== Exercise ==
Every entry below should be transcribed exactly; pictures stay out of the copy.

== Extracted material ==
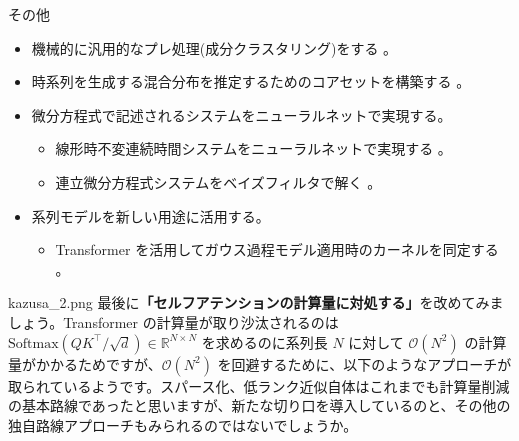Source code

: \documentclass[b5paper,xelatex,ja=standard,10pt]{bxjsarticle}
\begin{document}
\vspace{1pt}
\begin{PROP}[colback=White, left=0pt]{その他}
\begin{itemize}
  \item 機械的に汎用的なプレ処理(成分クラスタリング)をする \cite{ZhiboZhu2021}。
  \item 時系列を生成する混合分布を推定するためのコアセットを構築する \cite{LingxiaoHuang2021}。
  \item 微分方程式で記述されるシステムをニューラルネットで実現する。
  \begin{itemize}
    \item 線形時不変連続時間システムをニューラルネットで実現する \cite{AlbertGu2021}。
    \item 連立微分方程式システムをベイズフィルタで解く \cite{JonathanSchmidt2021}。
  \end{itemize}
  \item 系列モデルを新しい用途に活用する。
  \begin{itemize}
    \item Transformer を活用してガウス過程モデル適用時のカーネルを同定する \cite{FergusSimpson2021}。
  \end{itemize}
\end{itemize}
\end{PROP}
\vspace{1pt}

\begin{SERIFU}[colback=PaleIris, colbacktitle=PaleIris2]{kazusa_2.png}
最後に\textbf{「セルフアテンションの計算量に対処する」}を改めてみましょう。Transformer の計算量が取り沙汰されるのは $\mathrm{Softmax} \left( Q K ^\top / \sqrt{d} \right) \in \mathbb{R}^{N \times N}$ を求めるのに系列長 $N$ に対して $\mathcal{O}(N^2)$ の計算量がかかるためですが、$\mathcal{O}(N^2)$ を回避するために、以下のようなアプローチが取られているようです。スパース化、低ランク近似自体はこれまでも計算量削減の基本路線であったと思いますが、新たな切り口を導入しているのと、その他の独自路線アプローチもみられるのではないでしょうか。
\end{SERIFU}
\end{document}
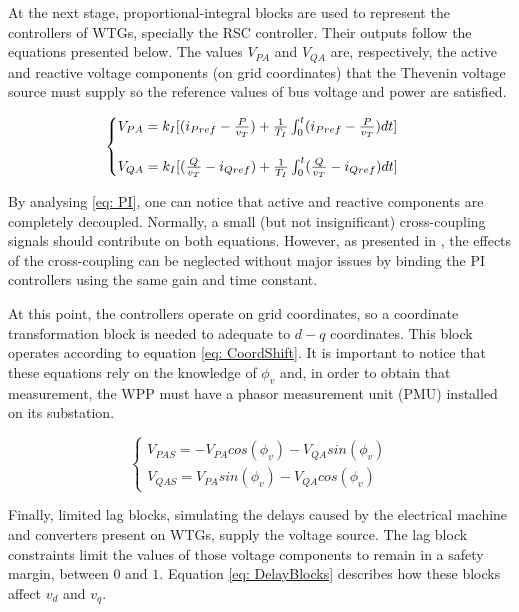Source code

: At the next stage, proportional-integral blocks are used to represent the controllers of WTGs, specially the RSC controller. Their outputs follow the equations presented below. The values $V_{PA}$ and $V_{QA}$ are, respectively, the active and reactive voltage components (on grid coordinates) that the Thevenin voltage source must supply so the reference values of bus voltage and power are satisfied.

\begin{equation}
	\begin{cases}
		V_{PA} = k_{I}[(i_{Pref} - \frac{P}{v_{T}}) + \frac{1}{T_{I}}\int\displaylimits_{0}^{t} (i_{Pref} - \frac{P}{v_{T}})dt]\\
		\\
		V_{QA} = k_{I}[(\frac{Q}{v_{T}} - i_{Qref}) + \frac{1}{T_{I}}\int\displaylimits_{0}^{t} (\frac{Q}{v_{T}} - i_{Qref})dt]
	\end{cases}
	\label{eq: PI}
\end{equation}


By analysing \eqref{eq: PI}, one can notice that active and reactive components are completely decoupled. Normally, a small (but not insignificant) cross-coupling signals should contribute on both equations. However, as presented in \cite{Erlich2006}, the effects of the cross-coupling can be neglected without major issues by binding the PI controllers using the same gain and time constant.

At this point, the controllers operate on grid coordinates, so a coordinate transformation block is needed to adequate to $d-q$ coordinates. This block operates according to equation \eqref{eq: CoordShift}. It is important to notice that these equations rely on the knowledge of $\phi_{v}$ and, in order to obtain that measurement, the WPP must have a phasor measurement unit (PMU) installed on its substation.

\begin{equation}
	\begin{cases}
		V_{PAS} = -V_{PA}cos(\phi_{v}) - V_{QA}sin(\phi_{v}) \\
		V_{QAS} = V_{PA}sin(\phi_{v}) - V_{QA}cos(\phi_{v})
	\end{cases}
	\label{eq: CoordShift}
\end{equation}

Finally, limited lag blocks, simulating the delays caused by the electrical machine and converters present on WTGs, supply the voltage source. The lag block constraints limit the values of those voltage components to remain in a safety margin, between $0$ and $1$. Equation \eqref{eq: DelayBlocks} describes how these blocks affect $v_{d}$ and $v_{q}$.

== Response ==
Source code

: \documentclass[b5paper,xelatex,ja=standard,10pt]{bxjsarticle}
\begin{document}
\vspace{1pt}
\begin{PROP}[colback=White, left=0pt]{その他}
\begin{itemize}
  \item 機械的に汎用的なプレ処理(成分クラスタリング)をする \cite{ZhiboZhu2021}。
  \item 時系列を生成する混合分布を推定するためのコアセットを構築する \cite{LingxiaoHuang2021}。
  \item 微分方程式で記述されるシステムをニューラルネットで実現する。
  \begin{itemize}
    \item 線形時不変連続時間システムをニューラルネットで実現する \cite{AlbertGu2021}。
    \item 連立微分方程式システムをベイズフィルタで解く \cite{JonathanSchmidt2021}。
  \end{itemize}
  \item 系列モデルを新しい用途に活用する。
  \begin{itemize}
    \item Transformer を活用してガウス過程モデル適用時のカーネルを同定する \cite{FergusSimpson2021}。
  \end{itemize}
\end{itemize}
\end{PROP}
\vspace{1pt}

\begin{SERIFU}[colback=PaleIris, colbacktitle=PaleIris2]{kazusa_2.png}
最後に\textbf{「セルフアテンションの計算量に対処する」}を改めてみましょう。Transformer の計算量が取り沙汰されるのは $\mathrm{Softmax} \left( Q K ^\top / \sqrt{d} \right) \in \mathbb{R}^{N \times N}$ を求めるのに系列長 $N$ に対して $\mathcal{O}(N^2)$ の計算量がかかるためですが、$\mathcal{O}(N^2)$ を回避するために、以下のようなアプローチが取られているようです。スパース化、低ランク近似自体はこれまでも計算量削減の基本路線であったと思いますが、新たな切り口を導入しているのと、その他の独自路線アプローチもみられるのではないでしょうか。
\end{SERIFU}
\end{document}
Source code

: At the next stage, proportional-integral blocks are used to represent the controllers of WTGs, specially the RSC controller. Their outputs follow the equations presented below. The values $V_{PA}$ and $V_{QA}$ are, respectively, the active and reactive voltage components (on grid coordinates) that the Thevenin voltage source must supply so the reference values of bus voltage and power are satisfied.

\begin{equation}
	\begin{cases}
		V_{PA} = k_{I}[(i_{Pref} - \frac{P}{v_{T}}) + \frac{1}{T_{I}}\int\displaylimits_{0}^{t} (i_{Pref} - \frac{P}{v_{T}})dt]\\
		\\
		V_{QA} = k_{I}[(\frac{Q}{v_{T}} - i_{Qref}) + \frac{1}{T_{I}}\int\displaylimits_{0}^{t} (\frac{Q}{v_{T}} - i_{Qref})dt]
	\end{cases}
	\label{eq: PI}
\end{equation}


By analysing \eqref{eq: PI}, one can notice that active and reactive components are completely decoupled. Normally, a small (but not insignificant) cross-coupling signals should contribute on both equations. However, as presented in \cite{Erlich2006}, the effects of the cross-coupling can be neglected without major issues by binding the PI controllers using the same gain and time constant.

At this point, the controllers operate on grid coordinates, so a coordinate transformation block is needed to adequate to $d-q$ coordinates. This block operates according to equation \eqref{eq: CoordShift}. It is important to notice that these equations rely on the knowledge of $\phi_{v}$ and, in order to obtain that measurement, the WPP must have a phasor measurement unit (PMU) installed on its substation.

\begin{equation}
	\begin{cases}
		V_{PAS} = -V_{PA}cos(\phi_{v}) - V_{QA}sin(\phi_{v}) \\
		V_{QAS} = V_{PA}sin(\phi_{v}) - V_{QA}cos(\phi_{v})
	\end{cases}
	\label{eq: CoordShift}
\end{equation}

Finally, limited lag blocks, simulating the delays caused by the electrical machine and converters present on WTGs, supply the voltage source. The lag block constraints limit the values of those voltage components to remain in a safety margin, between $0$ and $1$. Equation \eqref{eq: DelayBlocks} describes how these blocks affect $v_{d}$ and $v_{q}$.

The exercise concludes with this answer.